If you want to try out the Server without providing a sequence, an example run is prepared. Clicking submit after choosing the example sequence will present the link to an example of a previously predicted structure. The protein used in this is the Hemoglobin subunit beta (https://www.uniprot.org/uniprot/P68871).

Interpreting the Results

Sequence Alignment

The sequence alignment is calculated by TopAligner (see the TopModel paper for an in-depth description). It is a structure-based consensus alignment between the template structures and the final, refined model from TopModel. All the identified templates by TopThreader that were found to be compatible (TM-Score > 0.5) with the final model from TopModel are used for the alignment.
The last line is the sequence conservation. 9 equals to more than 95 % of conservation, 0 equals to less than 5 % conservation.

TopScore

TopScore is a prediction of the lDDT error (defined as 1-lDDT score) of the protein. TopScore is both a global score (the estimated error of the whole protein) and a local score (the estimated error of each residue in the model). Low scores (blue/cyan color) correspond to residues and models with a low estimated error, while high scores (yellow/orange/red color) correspond to residues and models with a high estimated error.

TopScore Single

TopScoreSingle is a prediction of the lDDT error just as TopScore. The only difference between TopScore and TopScoreSingle is that TopScore considers clustering information. This makes TopScore sensitive to the model quality of the entire model ensemble, whereas TopScoreSingle is independent of the model ensemble.

Identity

The sequence identity is calculated as the percentage of the residues aligned between the template and the target sequence that are identical to the target sequence residues.

Coverage

The sequence coverage is the percentage of the target sequence that has a residue-match in the alignment to the template structure.

Predicted TM-Score

The predicted TM-Score is the score used by TopModel to rank templates. This score is calculated by multiple neural networks that use information from primary threaders, structural similarity between templates, and model quality predictions from TopScore and TopScoreSingle to predict the structural similarity between the template and the unknown native structure.

Threader

This column shows which primary threaders identified the given template. For a detailed list of the primary threaders see the TopModel paper.

Structure

The Structure of the template is presented with the NGL Viewer. The structure is colored from N-Terminus (blue) to C-Terminus (red).

Support

If you have any questions or suggestions, please write an email to cpcweb[at]uni-duesseldorf.de.

Literature

Mulnaes, D., Porta, N., Clemens, R., Apanasenko, I., Reiners, J., Gremer, L., Neudecker, P., Smits, S.H.J., Gohlke, H.
TopModel: Template-based protein structure prediction at low sequence identity using top-down consensus and deep neural networks.
J. Chem. Theory Comput. 2020, 16, 1953-1967.

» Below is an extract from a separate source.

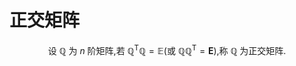 # 正交矩阵

$$\text{设 }\mathbb{Q}\text{ 为 }n\text{ 阶矩阵,若 }\mathbb{Q}^{\mathrm{T}}\mathbb{Q}=\mathbb{E}\text{(或 }\mathbb{Q}\mathbb{Q}^{\mathrm{T}}=\mathbf{E}\text{),称 }\mathbb{Q}\text{ 为正交矩阵}.$$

Mulnaes, D., Koenig, F., Gohlke, H.
TopSuite webserver: A meta-suite for deep learning-based protein structure and quality prediction.
J. Chem. Inf. Model. 2021, DOI: 10.1021/acs.jcim.0c01202

This Server uses the NGL Viewer for visualization.
Rose, A. S., Bradley, A. R., Valasatava, Y., Duarte, J. M., Prlić, A., & Rose, P. W. (2016, July).
Web-based molecular graphics for large complexes.
In Proceedings of the 21st international conference on Web3D technology (pp. 185-186). ACM.

Rose, A. S., & Hildebrand, P. W. (2015). NGL Viewer: a web application for molecular visualization.
Nucleic acids research, 43(W1), W576-W579.

Normal run	TopModel will find templates, build alignments, score models and refine them.
Protect Templates	Normal run, but specified templates will not be removed during threading.
Exclude Templates	Normal run, but specified templates will be removed during threading.
Specify Templates	TopModel will skip threading and refinement. This is fast but only accurate if the specified templates are highly similar to the target sequence (> 50% identity).